▸ Required work
Work out how many lines in the entries below include the word "disant". Give nothing but the number.

▸ Provided data
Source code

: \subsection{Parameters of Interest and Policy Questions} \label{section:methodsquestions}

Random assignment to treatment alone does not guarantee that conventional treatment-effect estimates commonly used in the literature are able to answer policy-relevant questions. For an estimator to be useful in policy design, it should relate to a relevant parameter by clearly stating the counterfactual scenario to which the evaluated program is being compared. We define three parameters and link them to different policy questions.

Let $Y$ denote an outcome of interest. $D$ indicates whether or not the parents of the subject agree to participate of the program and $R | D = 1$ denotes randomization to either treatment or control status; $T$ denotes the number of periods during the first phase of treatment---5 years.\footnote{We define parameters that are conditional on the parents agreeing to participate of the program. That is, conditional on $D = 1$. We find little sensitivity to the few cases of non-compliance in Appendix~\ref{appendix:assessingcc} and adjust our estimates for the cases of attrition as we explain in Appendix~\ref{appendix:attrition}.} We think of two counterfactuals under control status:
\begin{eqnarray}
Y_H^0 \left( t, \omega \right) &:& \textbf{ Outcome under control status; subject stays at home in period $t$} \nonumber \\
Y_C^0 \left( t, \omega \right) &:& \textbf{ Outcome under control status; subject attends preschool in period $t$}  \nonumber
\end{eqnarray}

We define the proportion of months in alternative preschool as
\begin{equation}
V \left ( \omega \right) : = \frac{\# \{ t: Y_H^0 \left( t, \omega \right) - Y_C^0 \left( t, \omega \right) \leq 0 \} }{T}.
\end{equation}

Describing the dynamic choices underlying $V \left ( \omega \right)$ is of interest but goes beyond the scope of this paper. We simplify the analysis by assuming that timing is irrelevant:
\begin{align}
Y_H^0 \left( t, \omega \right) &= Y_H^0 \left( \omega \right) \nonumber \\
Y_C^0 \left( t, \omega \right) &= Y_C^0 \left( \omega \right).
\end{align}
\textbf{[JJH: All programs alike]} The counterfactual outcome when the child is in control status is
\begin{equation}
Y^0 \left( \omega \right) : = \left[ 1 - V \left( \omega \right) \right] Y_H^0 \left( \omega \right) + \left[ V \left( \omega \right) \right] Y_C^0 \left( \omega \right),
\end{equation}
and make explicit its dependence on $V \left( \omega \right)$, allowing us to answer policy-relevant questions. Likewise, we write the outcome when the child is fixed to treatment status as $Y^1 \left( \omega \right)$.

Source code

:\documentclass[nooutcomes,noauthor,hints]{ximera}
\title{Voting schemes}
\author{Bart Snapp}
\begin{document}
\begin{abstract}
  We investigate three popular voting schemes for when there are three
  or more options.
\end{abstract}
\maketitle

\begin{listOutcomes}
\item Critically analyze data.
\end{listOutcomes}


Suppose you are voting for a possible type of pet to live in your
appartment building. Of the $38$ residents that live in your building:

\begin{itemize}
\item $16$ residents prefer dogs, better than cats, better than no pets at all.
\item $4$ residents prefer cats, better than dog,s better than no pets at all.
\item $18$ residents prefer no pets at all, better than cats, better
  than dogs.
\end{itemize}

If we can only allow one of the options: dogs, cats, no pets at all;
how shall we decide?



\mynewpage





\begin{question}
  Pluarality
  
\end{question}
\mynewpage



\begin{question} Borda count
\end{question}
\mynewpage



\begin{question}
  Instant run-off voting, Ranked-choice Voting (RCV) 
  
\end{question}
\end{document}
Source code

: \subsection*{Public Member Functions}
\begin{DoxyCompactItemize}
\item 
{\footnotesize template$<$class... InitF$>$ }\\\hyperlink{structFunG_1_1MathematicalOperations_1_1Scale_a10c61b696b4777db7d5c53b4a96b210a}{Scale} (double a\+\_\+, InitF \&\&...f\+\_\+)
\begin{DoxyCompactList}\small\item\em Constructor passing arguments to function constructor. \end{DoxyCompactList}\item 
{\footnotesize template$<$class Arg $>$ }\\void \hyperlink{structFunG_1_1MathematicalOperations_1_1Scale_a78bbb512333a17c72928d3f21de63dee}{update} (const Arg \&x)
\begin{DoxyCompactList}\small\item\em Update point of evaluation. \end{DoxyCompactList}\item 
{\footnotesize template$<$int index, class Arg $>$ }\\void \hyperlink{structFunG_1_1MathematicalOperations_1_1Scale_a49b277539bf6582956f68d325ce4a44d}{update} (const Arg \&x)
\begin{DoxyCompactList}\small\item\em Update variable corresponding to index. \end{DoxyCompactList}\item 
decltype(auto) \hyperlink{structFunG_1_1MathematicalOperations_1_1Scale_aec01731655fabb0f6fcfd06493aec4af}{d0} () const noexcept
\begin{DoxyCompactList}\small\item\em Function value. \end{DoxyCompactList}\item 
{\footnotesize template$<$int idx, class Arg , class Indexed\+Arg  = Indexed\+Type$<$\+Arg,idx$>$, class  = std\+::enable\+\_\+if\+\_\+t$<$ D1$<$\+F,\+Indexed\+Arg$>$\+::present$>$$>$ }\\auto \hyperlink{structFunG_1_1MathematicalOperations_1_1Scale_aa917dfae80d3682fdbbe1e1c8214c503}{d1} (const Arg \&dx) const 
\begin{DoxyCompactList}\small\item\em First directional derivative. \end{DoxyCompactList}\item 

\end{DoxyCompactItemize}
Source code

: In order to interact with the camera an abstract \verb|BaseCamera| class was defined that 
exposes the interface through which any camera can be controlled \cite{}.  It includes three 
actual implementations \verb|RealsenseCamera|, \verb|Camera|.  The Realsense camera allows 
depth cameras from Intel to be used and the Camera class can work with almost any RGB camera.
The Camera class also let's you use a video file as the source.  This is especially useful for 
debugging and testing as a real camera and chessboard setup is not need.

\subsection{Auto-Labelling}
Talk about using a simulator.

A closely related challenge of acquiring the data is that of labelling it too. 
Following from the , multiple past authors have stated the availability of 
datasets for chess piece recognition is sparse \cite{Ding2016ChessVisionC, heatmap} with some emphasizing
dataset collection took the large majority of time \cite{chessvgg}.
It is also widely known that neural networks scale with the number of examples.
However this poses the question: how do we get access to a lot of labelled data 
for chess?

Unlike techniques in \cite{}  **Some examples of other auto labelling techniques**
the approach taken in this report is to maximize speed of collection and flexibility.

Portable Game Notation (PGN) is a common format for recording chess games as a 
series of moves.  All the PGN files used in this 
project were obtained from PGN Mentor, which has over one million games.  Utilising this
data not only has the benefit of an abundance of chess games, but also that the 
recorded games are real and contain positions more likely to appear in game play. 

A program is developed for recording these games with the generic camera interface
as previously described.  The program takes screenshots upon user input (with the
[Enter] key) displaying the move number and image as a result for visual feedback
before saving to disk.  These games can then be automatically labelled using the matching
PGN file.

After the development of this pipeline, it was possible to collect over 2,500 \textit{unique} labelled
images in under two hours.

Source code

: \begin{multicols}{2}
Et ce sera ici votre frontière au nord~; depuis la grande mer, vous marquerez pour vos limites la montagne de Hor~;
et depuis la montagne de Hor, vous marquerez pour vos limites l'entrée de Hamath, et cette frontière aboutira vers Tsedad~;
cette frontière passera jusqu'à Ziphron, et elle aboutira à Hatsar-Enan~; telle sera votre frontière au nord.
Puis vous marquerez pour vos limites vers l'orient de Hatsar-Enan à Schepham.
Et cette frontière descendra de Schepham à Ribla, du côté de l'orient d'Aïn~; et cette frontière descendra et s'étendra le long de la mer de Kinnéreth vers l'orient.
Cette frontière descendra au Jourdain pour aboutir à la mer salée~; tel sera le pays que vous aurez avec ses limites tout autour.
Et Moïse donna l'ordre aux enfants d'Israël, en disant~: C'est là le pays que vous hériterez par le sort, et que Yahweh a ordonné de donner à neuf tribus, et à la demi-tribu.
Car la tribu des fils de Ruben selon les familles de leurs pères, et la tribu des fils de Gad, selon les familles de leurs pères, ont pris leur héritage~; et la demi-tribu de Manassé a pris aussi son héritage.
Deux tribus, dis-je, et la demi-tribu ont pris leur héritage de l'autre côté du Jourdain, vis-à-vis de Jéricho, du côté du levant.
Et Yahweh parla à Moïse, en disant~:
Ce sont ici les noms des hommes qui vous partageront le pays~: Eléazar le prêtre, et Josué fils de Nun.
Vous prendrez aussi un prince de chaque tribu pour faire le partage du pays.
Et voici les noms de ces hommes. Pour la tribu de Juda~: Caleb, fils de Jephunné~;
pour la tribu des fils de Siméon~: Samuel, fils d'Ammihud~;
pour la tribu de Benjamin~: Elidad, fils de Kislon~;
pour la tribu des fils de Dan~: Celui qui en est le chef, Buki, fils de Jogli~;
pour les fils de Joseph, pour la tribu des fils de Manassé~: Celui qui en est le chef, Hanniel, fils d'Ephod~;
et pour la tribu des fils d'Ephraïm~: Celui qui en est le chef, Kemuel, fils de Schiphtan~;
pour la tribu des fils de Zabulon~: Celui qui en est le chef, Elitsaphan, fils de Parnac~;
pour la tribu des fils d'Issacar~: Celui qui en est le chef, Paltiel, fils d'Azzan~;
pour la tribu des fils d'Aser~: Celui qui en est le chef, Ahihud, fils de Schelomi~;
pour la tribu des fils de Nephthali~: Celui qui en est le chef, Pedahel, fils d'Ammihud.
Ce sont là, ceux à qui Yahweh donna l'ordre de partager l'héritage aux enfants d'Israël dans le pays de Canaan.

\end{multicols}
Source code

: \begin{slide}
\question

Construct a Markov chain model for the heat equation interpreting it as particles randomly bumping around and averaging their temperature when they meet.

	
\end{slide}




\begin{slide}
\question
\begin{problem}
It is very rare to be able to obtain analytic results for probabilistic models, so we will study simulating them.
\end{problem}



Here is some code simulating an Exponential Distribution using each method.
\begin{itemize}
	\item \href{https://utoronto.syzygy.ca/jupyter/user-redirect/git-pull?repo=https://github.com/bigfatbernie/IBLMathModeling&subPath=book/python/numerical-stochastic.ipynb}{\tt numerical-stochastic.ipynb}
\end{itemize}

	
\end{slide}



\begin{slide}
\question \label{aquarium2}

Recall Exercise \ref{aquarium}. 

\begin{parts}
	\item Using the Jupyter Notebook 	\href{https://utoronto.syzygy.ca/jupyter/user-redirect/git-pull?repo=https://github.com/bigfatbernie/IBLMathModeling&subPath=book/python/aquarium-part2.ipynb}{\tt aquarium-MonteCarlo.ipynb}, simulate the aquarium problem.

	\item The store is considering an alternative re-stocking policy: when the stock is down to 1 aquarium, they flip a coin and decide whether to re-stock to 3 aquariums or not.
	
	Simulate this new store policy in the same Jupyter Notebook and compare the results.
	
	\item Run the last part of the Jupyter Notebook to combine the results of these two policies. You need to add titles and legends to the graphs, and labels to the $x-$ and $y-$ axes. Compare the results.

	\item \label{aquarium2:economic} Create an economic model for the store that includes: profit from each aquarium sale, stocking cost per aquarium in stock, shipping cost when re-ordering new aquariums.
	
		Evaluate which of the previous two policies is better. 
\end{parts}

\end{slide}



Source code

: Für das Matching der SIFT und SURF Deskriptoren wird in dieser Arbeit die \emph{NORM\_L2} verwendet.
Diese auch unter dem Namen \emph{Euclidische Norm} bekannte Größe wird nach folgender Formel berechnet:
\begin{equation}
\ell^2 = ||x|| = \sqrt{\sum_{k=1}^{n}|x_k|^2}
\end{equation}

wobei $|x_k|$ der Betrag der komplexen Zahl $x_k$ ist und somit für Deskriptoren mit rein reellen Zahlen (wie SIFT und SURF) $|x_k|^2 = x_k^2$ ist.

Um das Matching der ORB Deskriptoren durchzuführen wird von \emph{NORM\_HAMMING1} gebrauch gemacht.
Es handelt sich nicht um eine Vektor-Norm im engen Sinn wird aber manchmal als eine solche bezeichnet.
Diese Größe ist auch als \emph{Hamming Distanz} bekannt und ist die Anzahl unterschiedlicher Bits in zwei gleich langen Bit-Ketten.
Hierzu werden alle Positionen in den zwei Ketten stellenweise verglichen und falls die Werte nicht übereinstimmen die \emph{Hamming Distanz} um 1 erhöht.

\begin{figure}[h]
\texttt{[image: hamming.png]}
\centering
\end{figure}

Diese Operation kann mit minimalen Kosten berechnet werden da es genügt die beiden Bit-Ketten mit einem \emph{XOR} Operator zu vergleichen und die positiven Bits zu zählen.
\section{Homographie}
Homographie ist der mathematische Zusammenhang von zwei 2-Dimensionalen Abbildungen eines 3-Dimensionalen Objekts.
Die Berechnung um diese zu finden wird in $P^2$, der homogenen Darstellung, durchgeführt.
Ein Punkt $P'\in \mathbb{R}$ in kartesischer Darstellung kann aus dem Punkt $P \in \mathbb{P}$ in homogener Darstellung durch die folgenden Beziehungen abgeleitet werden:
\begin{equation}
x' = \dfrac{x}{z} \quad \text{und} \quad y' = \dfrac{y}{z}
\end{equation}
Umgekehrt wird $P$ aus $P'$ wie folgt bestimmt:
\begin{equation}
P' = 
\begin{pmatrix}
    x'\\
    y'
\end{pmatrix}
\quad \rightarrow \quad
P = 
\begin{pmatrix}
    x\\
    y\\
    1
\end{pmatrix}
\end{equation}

▸ Exercise answer
2